It is a damned and bloody work,
The graceless action of a heavy hand
King John

One afternoon, in 1892, a foreign Malay named Lenggang, who made a living by hawking in a boat on the Perak River, left Bota with his usual cargo and a hundred dollars which his cousin, the son of the Penghulu, had been keeping for him. He was alone in the boat and dropped down stream, saying he would call at some of the villages that line at intervals the banks of the river.

The next day this man’s dead body, lying partly under a mosquito curtain, was discovered in the boat as it drifted past the village of Pulau Tiga. The local headman viewed it, but saw nothing to arouse his suspicions, for the boat was full of valuables and a certain amount of money, while nothing in it seemed to have been disturbed, and there were no marks of violence on the corpse, which was duly buried.

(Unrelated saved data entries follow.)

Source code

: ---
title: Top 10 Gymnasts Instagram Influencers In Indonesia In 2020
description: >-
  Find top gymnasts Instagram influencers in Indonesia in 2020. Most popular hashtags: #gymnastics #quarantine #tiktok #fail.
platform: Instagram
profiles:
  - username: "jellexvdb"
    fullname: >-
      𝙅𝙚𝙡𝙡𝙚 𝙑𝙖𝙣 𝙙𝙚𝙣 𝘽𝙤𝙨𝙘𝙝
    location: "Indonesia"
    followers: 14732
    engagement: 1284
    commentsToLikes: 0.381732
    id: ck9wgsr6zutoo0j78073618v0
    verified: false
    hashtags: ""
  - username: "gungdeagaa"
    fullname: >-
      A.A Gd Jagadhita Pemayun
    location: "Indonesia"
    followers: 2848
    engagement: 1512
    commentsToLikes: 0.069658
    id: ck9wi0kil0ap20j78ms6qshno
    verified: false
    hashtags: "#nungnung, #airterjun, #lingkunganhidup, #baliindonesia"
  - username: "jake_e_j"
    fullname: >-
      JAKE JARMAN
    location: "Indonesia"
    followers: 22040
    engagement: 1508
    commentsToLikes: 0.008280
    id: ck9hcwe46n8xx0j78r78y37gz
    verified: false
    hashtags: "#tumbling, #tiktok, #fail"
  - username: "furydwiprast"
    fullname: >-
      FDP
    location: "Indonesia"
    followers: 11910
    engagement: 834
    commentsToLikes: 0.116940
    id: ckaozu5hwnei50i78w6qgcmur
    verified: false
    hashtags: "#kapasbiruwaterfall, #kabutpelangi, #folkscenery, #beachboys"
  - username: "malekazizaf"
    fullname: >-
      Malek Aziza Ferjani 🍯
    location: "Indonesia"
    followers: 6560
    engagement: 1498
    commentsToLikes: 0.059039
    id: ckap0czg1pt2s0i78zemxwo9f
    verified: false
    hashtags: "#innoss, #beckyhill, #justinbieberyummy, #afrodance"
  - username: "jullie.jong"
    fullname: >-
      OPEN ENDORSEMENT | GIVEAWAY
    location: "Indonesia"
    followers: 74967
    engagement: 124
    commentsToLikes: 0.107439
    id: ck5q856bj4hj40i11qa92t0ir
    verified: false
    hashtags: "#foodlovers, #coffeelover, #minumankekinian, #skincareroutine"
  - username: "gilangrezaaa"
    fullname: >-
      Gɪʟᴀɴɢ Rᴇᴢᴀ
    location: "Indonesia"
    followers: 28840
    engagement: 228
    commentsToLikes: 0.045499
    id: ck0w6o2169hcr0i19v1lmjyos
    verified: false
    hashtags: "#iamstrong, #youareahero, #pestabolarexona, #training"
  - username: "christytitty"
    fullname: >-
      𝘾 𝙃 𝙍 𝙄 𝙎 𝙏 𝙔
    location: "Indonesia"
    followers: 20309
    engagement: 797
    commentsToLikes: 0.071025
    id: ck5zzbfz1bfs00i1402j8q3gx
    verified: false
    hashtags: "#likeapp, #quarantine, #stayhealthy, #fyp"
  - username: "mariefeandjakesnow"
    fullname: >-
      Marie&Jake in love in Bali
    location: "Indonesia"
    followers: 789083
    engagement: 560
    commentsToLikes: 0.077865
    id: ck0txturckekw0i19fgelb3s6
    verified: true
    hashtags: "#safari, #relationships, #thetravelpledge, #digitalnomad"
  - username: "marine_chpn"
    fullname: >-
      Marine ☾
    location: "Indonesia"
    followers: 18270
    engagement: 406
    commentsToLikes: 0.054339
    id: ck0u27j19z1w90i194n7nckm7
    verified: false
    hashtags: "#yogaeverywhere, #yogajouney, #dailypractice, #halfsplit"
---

When the matter was reported, inquiries were made but they elicited nothing. Some months after the relatives of the dead man appeared at Teluk Anson, and said they had good reason to believe that he had met with foul play, indeed that he had been murdered at a place called Lambor—a few miles below Bota and above Pulau Tiga. An intelligent Malay sergeant of police proceeded to the spot, arrested a number of people, who denied all knowledge of the affair, and took them to Teluk Anson. Arrived there, these people said they were able to give all the necessary information if that would procure their release, as they had only promised to keep their mouths shut so long as they themselves did not suffer for it.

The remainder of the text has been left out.